• **WHAT IS REQUIRED**:
Only the lines below from the one with "- Create palettes" through the one with "- 🏆 'super awesome" are to be written out, exactly and without any images.
═══ DATA FOR PROCESSING ═══
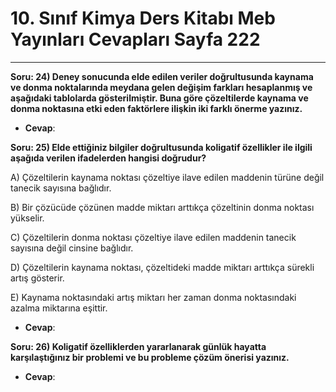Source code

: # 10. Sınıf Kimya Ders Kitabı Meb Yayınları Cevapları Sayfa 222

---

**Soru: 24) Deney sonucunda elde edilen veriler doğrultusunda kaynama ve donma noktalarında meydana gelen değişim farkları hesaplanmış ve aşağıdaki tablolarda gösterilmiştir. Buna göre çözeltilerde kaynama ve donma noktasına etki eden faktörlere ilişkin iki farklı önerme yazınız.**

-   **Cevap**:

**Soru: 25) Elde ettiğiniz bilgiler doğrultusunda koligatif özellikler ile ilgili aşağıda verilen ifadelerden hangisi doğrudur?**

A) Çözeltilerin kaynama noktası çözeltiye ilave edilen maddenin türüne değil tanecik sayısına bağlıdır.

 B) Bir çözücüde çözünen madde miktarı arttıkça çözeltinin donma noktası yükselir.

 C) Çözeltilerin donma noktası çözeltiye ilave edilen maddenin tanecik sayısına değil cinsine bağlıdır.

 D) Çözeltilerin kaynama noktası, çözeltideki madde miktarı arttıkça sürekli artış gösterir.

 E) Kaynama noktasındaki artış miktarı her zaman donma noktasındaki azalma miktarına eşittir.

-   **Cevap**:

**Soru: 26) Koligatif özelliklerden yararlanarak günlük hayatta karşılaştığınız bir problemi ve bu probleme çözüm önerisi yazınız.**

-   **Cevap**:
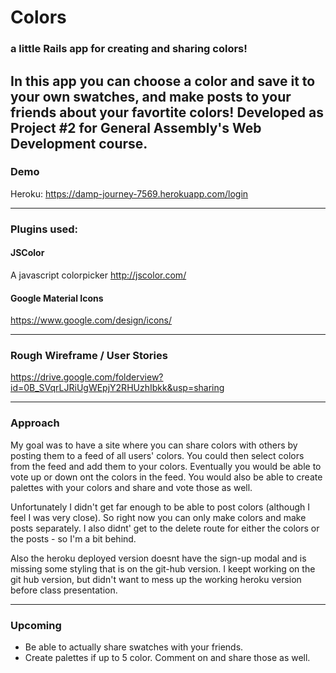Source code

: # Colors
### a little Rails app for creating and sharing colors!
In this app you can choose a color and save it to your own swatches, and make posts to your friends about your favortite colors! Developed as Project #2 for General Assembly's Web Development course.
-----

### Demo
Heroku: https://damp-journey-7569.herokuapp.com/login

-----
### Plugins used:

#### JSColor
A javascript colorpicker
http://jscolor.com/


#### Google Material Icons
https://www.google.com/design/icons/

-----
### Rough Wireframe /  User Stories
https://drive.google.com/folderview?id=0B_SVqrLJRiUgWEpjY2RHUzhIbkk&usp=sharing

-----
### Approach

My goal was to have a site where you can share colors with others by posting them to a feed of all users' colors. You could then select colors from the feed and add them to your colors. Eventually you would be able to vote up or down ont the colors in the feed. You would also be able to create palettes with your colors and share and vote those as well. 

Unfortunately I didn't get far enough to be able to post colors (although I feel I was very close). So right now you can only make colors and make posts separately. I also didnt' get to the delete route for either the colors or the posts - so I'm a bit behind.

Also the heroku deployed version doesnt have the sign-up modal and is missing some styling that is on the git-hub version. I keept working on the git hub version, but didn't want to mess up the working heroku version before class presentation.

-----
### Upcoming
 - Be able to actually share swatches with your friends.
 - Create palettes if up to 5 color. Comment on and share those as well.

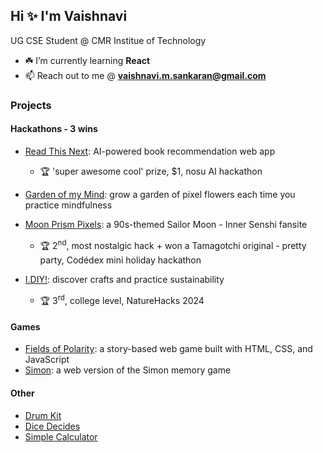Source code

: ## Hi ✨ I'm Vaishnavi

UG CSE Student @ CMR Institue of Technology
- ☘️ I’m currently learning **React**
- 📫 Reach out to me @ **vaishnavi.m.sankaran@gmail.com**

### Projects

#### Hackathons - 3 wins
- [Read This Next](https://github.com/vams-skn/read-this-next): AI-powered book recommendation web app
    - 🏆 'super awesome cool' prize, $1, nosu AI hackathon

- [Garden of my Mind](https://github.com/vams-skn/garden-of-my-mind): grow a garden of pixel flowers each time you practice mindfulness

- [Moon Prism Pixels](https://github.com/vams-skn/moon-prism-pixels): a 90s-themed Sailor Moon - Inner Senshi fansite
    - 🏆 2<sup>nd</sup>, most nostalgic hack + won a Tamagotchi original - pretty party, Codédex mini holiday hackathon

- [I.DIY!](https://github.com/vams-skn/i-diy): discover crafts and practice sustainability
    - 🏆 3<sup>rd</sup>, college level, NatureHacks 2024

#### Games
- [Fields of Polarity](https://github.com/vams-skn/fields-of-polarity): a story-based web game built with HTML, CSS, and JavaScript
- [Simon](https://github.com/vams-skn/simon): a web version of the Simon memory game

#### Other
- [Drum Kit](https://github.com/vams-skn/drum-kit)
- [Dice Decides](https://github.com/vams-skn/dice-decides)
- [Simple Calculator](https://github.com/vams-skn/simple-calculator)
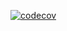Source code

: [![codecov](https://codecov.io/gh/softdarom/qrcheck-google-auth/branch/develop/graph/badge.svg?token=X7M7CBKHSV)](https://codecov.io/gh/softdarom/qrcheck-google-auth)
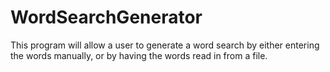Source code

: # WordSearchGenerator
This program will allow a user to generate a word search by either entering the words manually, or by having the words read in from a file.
═══
═══ DATA FOR PROCESSING ═══
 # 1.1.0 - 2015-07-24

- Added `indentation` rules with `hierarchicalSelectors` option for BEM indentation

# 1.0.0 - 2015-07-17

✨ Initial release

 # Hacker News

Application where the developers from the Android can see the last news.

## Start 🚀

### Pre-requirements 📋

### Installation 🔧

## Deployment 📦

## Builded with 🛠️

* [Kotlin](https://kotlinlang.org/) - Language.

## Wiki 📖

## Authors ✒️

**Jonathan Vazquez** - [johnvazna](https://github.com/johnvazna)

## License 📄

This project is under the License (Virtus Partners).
═══
• **EXERCISE ANSWER**:
 - Create palettes if up to 5 color. Comment on and share those as well.

Source code

: ## Hi ✨ I'm Vaishnavi

UG CSE Student @ CMR Institue of Technology
- ☘️ I’m currently learning **React**
- 📫 Reach out to me @ **vaishnavi.m.sankaran@gmail.com**

### Projects

#### Hackathons - 3 wins
- [Read This Next](https://github.com/vams-skn/read-this-next): AI-powered book recommendation web app
    - 🏆 'super awesome cool' prize, $1, nosu AI hackathon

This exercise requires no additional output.